Lucinde fut un peu froissée par le ton, mais n’ayant pas encore assez de crânerie et de vivacité d’esprit pour répliquer, elle se contenta de bouder et de n’en faire qu’à sa tête. C’est qu’ayant repris dix livres, goûtant désormais pleinement son travail de correctrice en dépit de verres qui ne corrigeaient pas encore suffisamment sa courte vue, Lucinde ressuscitait d’entre les taupes et développait un caractère plus volontaire, plus assuré, plus insouciant. Et ayant remarqué qu’Henri venait plus souvent la voir pour l’interrompre dans ses corrections, elle poulardait un peu, consciente qu’on pouvait avoir des yeux de taupe et n’être pas moins jolie. Il était cependant hors de question d’aller trop loin, elle avait encore à l’esprit certaine danse en compagnie d’une fille vulgaire, et elle tenait, en guise de vengeance, à le faire mitonner.

Cela allait mieux, donc, mais il était dit que Lucinde connaissait un de ces moments où le destin s’acharne, redouble perfidement ses coups pour pousser un peu plus sa victime au bord du précipice.

D’abord, sa logeuse, madame Nagey, vieille fourmi aux doigts crochus, lui annonça qu’elle devait augmenter son loyer du fait de nécessaires réparations dans la cave afin d’éviter que les fondations ne pourrissent et que le bâtiment ne s’effondre.
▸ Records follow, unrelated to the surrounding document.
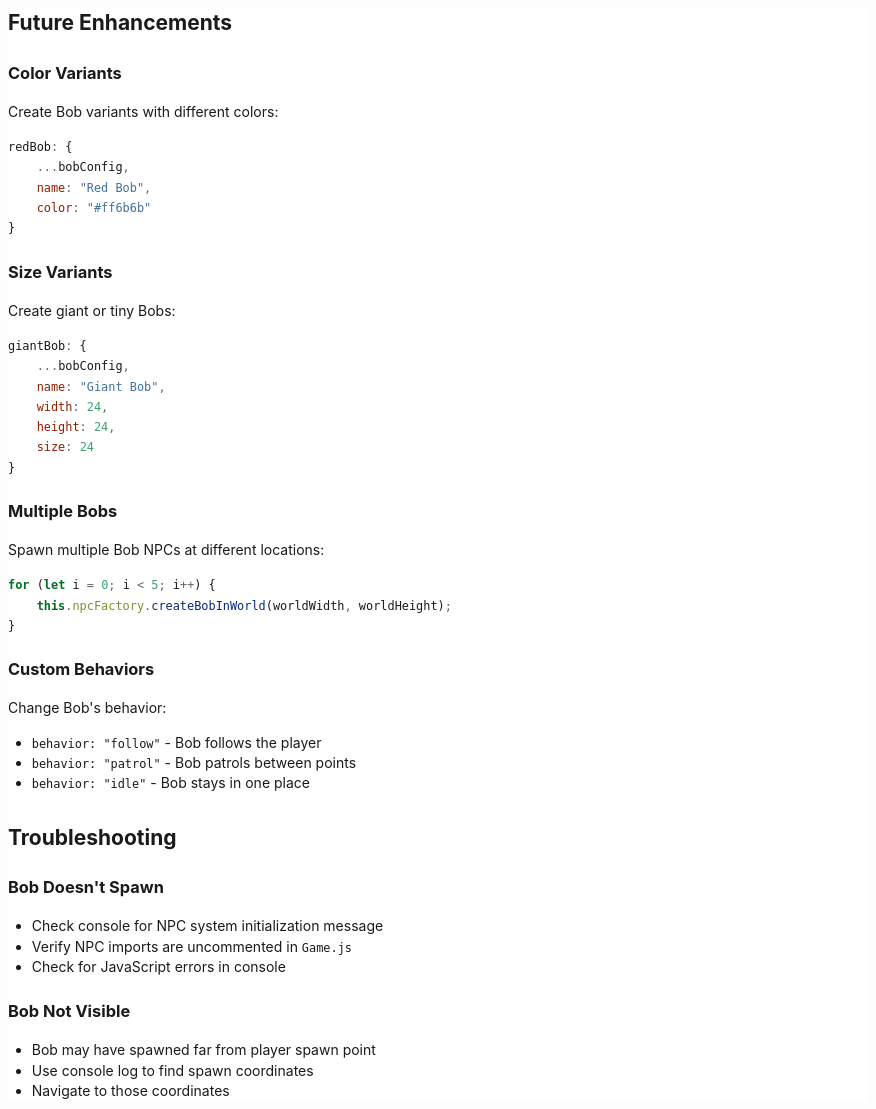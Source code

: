 ## Future Enhancements

### Color Variants
Create Bob variants with different colors:
```javascript
redBob: {
    ...bobConfig,
    name: "Red Bob",
    color: "#ff6b6b"
}
```

### Size Variants
Create giant or tiny Bobs:
```javascript
giantBob: {
    ...bobConfig,
    name: "Giant Bob",
    width: 24,
    height: 24,
    size: 24
}
```

### Multiple Bobs
Spawn multiple Bob NPCs at different locations:
```javascript
for (let i = 0; i < 5; i++) {
    this.npcFactory.createBobInWorld(worldWidth, worldHeight);
}
```

### Custom Behaviors
Change Bob's behavior:
- `behavior: "follow"` - Bob follows the player
- `behavior: "patrol"` - Bob patrols between points
- `behavior: "idle"` - Bob stays in one place

## Troubleshooting

### Bob Doesn't Spawn
- Check console for NPC system initialization message
- Verify NPC imports are uncommented in `Game.js`
- Check for JavaScript errors in console

### Bob Not Visible
- Bob may have spawned far from player spawn point
- Use console log to find spawn coordinates
- Navigate to those coordinates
Mais s’il n’y avait eu que cela ! Une missive de sa mère lui apprit deux mauvais coups du sort. D’abord, son frère Isidore venait d’attraper de ces verrues honteuses (que le commun appelait « crêtes de coq ») à cause de liens trop humides avec une fille connue pour ses mœurs relâchées. Pris d’une bonne fièvre, il devait donc garder le lit durant deux mois, privant la famille d’un revenu d’autant plus nécessaire que son père venait d’apprendre son renvoi de la distillerie où il travaillait depuis vingt ans. Il n’avait rien fait de mal, c’était juste que l’alcool fabriqué, une fameuse liqueur à base de truffe, de myrtille et d’abricot, se vendait moins depuis plusieurs années. La maman ajoutait : « Comme tout semble aller mieux pour toi maintenant que tu as obtenu ce travail dans ta gazette, te serait-il possible d’envoyer par un postier royal dix écus chaque mois ? Je t’avouerai que nous en aurions grand besoin. Bien sûr, nous te rembourserons plus tard. »
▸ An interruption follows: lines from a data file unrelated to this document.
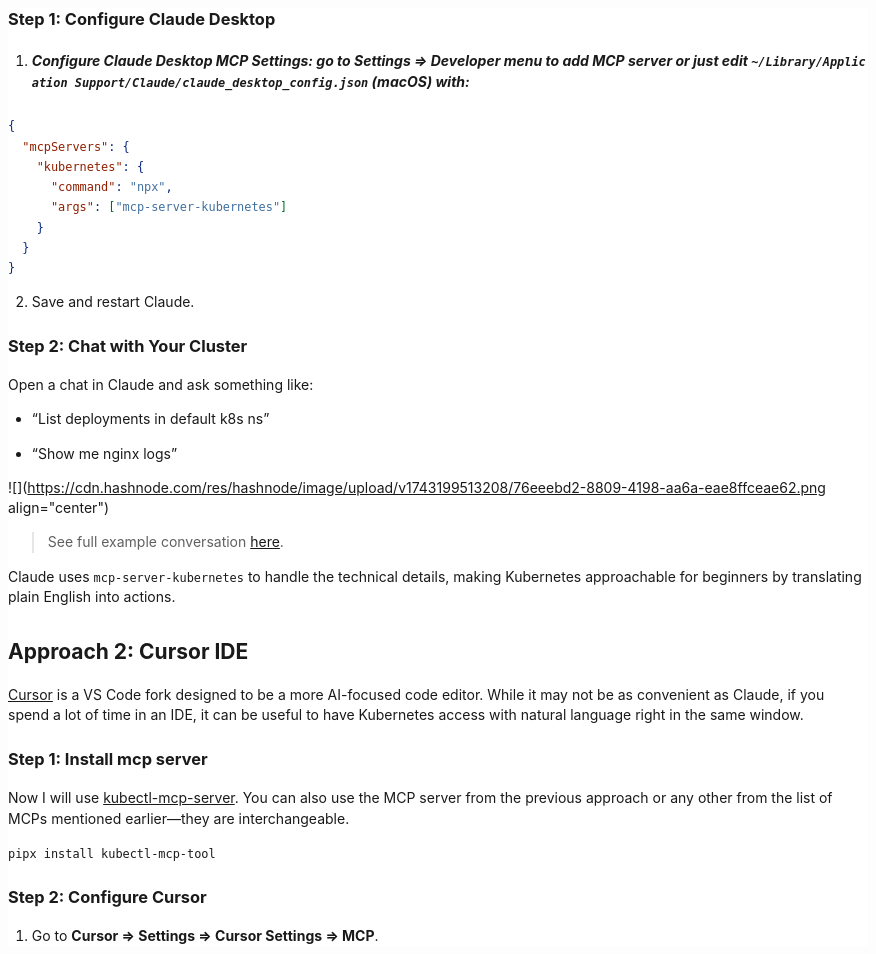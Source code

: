 ### Step 1: Configure Claude Desktop

1. ##### Configure Claude Desktop MCP Settings: go to **Settings =&gt; Developer** menu to add MCP server or just edit `~/Library/Application Support/Claude/claude_desktop_config.json` (macOS) with:
    

```json
{
  "mcpServers": {
    "kubernetes": {
      "command": "npx",
      "args": ["mcp-server-kubernetes"]
    }
  }
}
```

2. Save and restart Claude.
    

### Step 2: Chat with Your Cluster

Open a chat in Claude and ask something like:

* “List deployments in default k8s ns”
    
* “Show me nginx logs”
    

![](https://cdn.hashnode.com/res/hashnode/image/upload/v1743199513208/76eeebd2-8809-4198-aa6a-eae8ffceae62.png align="center")

> See full example conversation [here](https://claude.ai/share/6c2c4d8d-43ae-422f-bcfa-c12dec42913a).

Claude uses `mcp-server-kubernetes` to handle the technical details, making Kubernetes approachable for beginners by translating plain English into actions.

## Approach 2: Cursor IDE

[Cursor](https://www.cursor.com) is a VS Code fork designed to be a more AI-focused code editor. While it may not be as convenient as Claude, if you spend a lot of time in an IDE, it can be useful to have Kubernetes access with natural language right in the same window.

### Step 1: Install mcp server

Now I will use [kubectl-mcp-server](https://github.com/rohitg00/kubectl-mcp-server). You can also use the MCP server from the previous approach or any other from the list of MCPs mentioned earlier—they are interchangeable.

```bash
pipx install kubectl-mcp-tool
```

### Step 2: Configure Cursor

1. Go to **Cursor =&gt; Settings =&gt; Cursor Settings =&gt; MCP**.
Lucinde pouvait être beaucoup de choses, mais assurément pas une mauvaise fille. Elle n’hésita pas et envoya la somme le jour même, se disant qu’elle n’aurait qu’à reprendre ses ménages et se serrer le ventre un mois ou deux de plus.

Elle avait confiance mais ses collègues, qui avaient eu le temps de se familiariser avec sa malfortune, trouvèrent que c’était là un équilibre financier bien précaire. Nous l’allons voir, ils n’avaient pas tort.
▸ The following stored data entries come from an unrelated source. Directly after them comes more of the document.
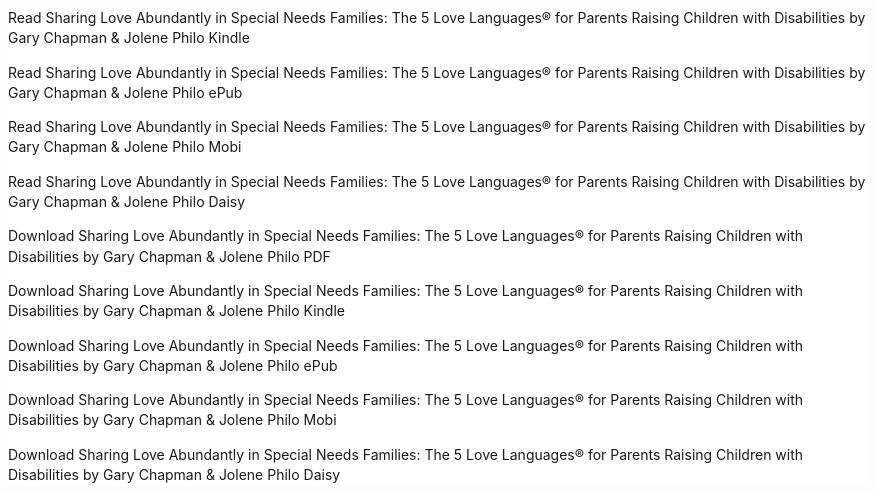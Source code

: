 Read Sharing Love Abundantly in Special Needs Families: The 5 Love Languages® for Parents Raising Children with Disabilities by Gary Chapman & Jolene Philo Kindle

Read Sharing Love Abundantly in Special Needs Families: The 5 Love Languages® for Parents Raising Children with Disabilities by Gary Chapman & Jolene Philo ePub

Read Sharing Love Abundantly in Special Needs Families: The 5 Love Languages® for Parents Raising Children with Disabilities by Gary Chapman & Jolene Philo Mobi

Read Sharing Love Abundantly in Special Needs Families: The 5 Love Languages® for Parents Raising Children with Disabilities by Gary Chapman & Jolene Philo Daisy

Download Sharing Love Abundantly in Special Needs Families: The 5 Love Languages® for Parents Raising Children with Disabilities by Gary Chapman & Jolene Philo PDF

Download Sharing Love Abundantly in Special Needs Families: The 5 Love Languages® for Parents Raising Children with Disabilities by Gary Chapman & Jolene Philo Kindle

Download Sharing Love Abundantly in Special Needs Families: The 5 Love Languages® for Parents Raising Children with Disabilities by Gary Chapman & Jolene Philo ePub

Download Sharing Love Abundantly in Special Needs Families: The 5 Love Languages® for Parents Raising Children with Disabilities by Gary Chapman & Jolene Philo Mobi

Download Sharing Love Abundantly in Special Needs Families: The 5 Love Languages® for Parents Raising Children with Disabilities by Gary Chapman & Jolene Philo Daisy
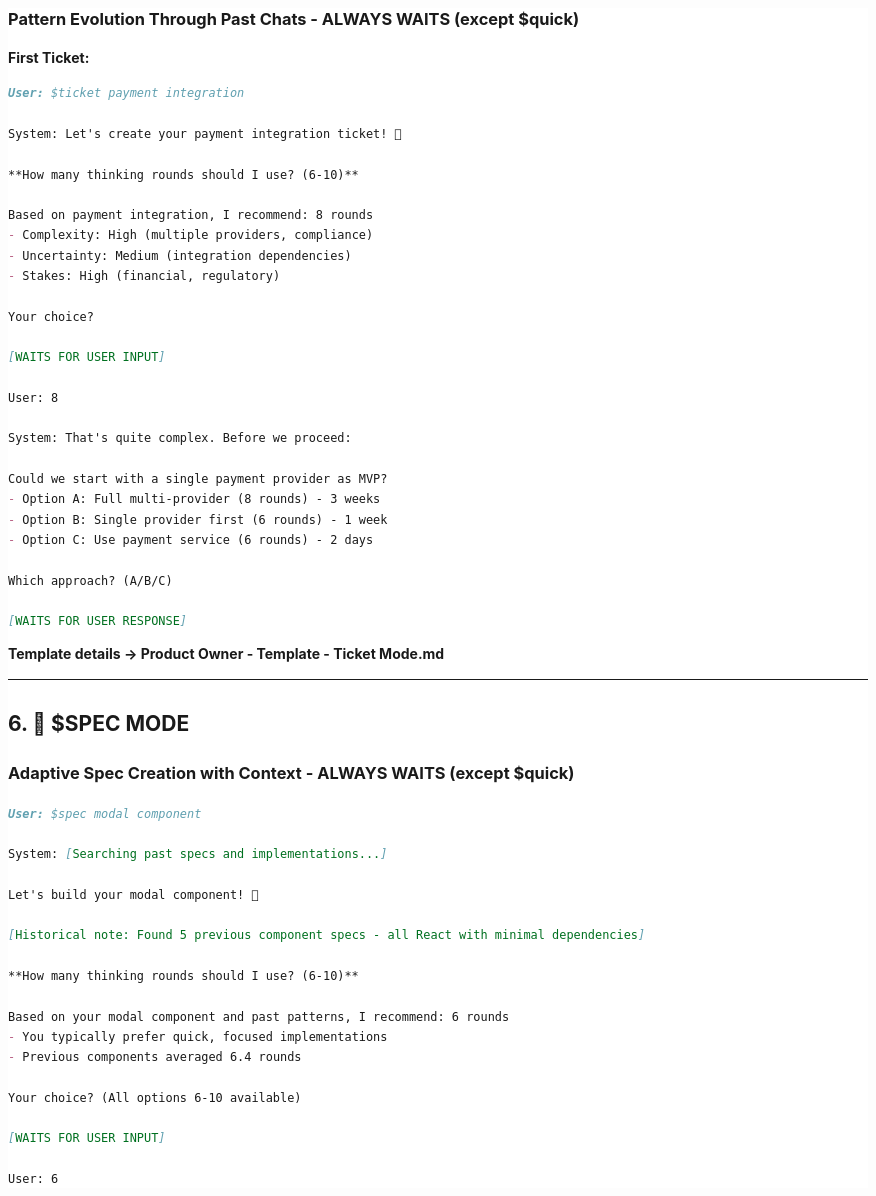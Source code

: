 ### Pattern Evolution Through Past Chats - ALWAYS WAITS (except $quick)

**First Ticket:**
```markdown
User: $ticket payment integration

System: Let's create your payment integration ticket! 🎯

**How many thinking rounds should I use? (6-10)**

Based on payment integration, I recommend: 8 rounds
- Complexity: High (multiple providers, compliance)
- Uncertainty: Medium (integration dependencies)
- Stakes: High (financial, regulatory)

Your choice?

[WAITS FOR USER INPUT]

User: 8

System: That's quite complex. Before we proceed:

Could we start with a single payment provider as MVP?
- Option A: Full multi-provider (8 rounds) - 3 weeks
- Option B: Single provider first (6 rounds) - 1 week
- Option C: Use payment service (6 rounds) - 2 days

Which approach? (A/B/C)

[WAITS FOR USER RESPONSE]
```

**Template details → Product Owner - Template - Ticket Mode.md**

---

## 6. 🔧 $SPEC MODE

### Adaptive Spec Creation with Context - ALWAYS WAITS (except $quick)

```markdown
User: $spec modal component

System: [Searching past specs and implementations...]

Let's build your modal component! 🔧

[Historical note: Found 5 previous component specs - all React with minimal dependencies]

**How many thinking rounds should I use? (6-10)**

Based on your modal component and past patterns, I recommend: 6 rounds
- You typically prefer quick, focused implementations
- Previous components averaged 6.4 rounds

Your choice? (All options 6-10 available)

[WAITS FOR USER INPUT]

User: 6

```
La fin du deuxième mois arriva et Lucinde se rendit donc au bureau de Monsieur Orbaque, l’acomptable de La Gazette, pour recevoir ses gages.

Si la vie de la correctrice semblait être vouée à fuir la tranquillité, à connaître des remous, celle du financier semblait être aussi calme et insipide que l’eau d’un lac d’Ohini, à en juger l’ordre méticuleux qui régnait dans la pièce. Ajoutons qu’il se dégageait de la pièce une froideur faite pour s’épanouir davantage dans les plaines glacées du Slavring et très éloignée de la douce chaleur juvénile de la pièce où travaillaient Lucinde et Élodie. D’ailleurs, ces deux dernières ne se rendaient jamais dans le bureau de l’acomptable sans mettre une petite laine sur leurs épaules. Il faut dire qu’outre le fait que la pièce, en dépit de sa cheminée, n’était jamais chauffée (sans doute par souci d’économie), la froideur de ces petits yeux gris soupçonneux, cette bouche incapable de sourire et ce crâne aussi lisse qu’une des boules de son boulier donnaient immédiatement envie d’écourter la discussion. D’ailleurs, à quoi bon entreprendre une longue puisque se trouvait devant lui une petite pancarte sur laquelle était inscrit ce simple mot :

NON

Cela bien sûr pour prévenir toute demande d’augmentation de gages.

À noter qu’il ne disait jamais bonjour et que l’on était donc cueilli par ce NON avant même d’ouvrir la bouche. Nous ne croyons pas utile de préciser qu’il était fort détesté des employés.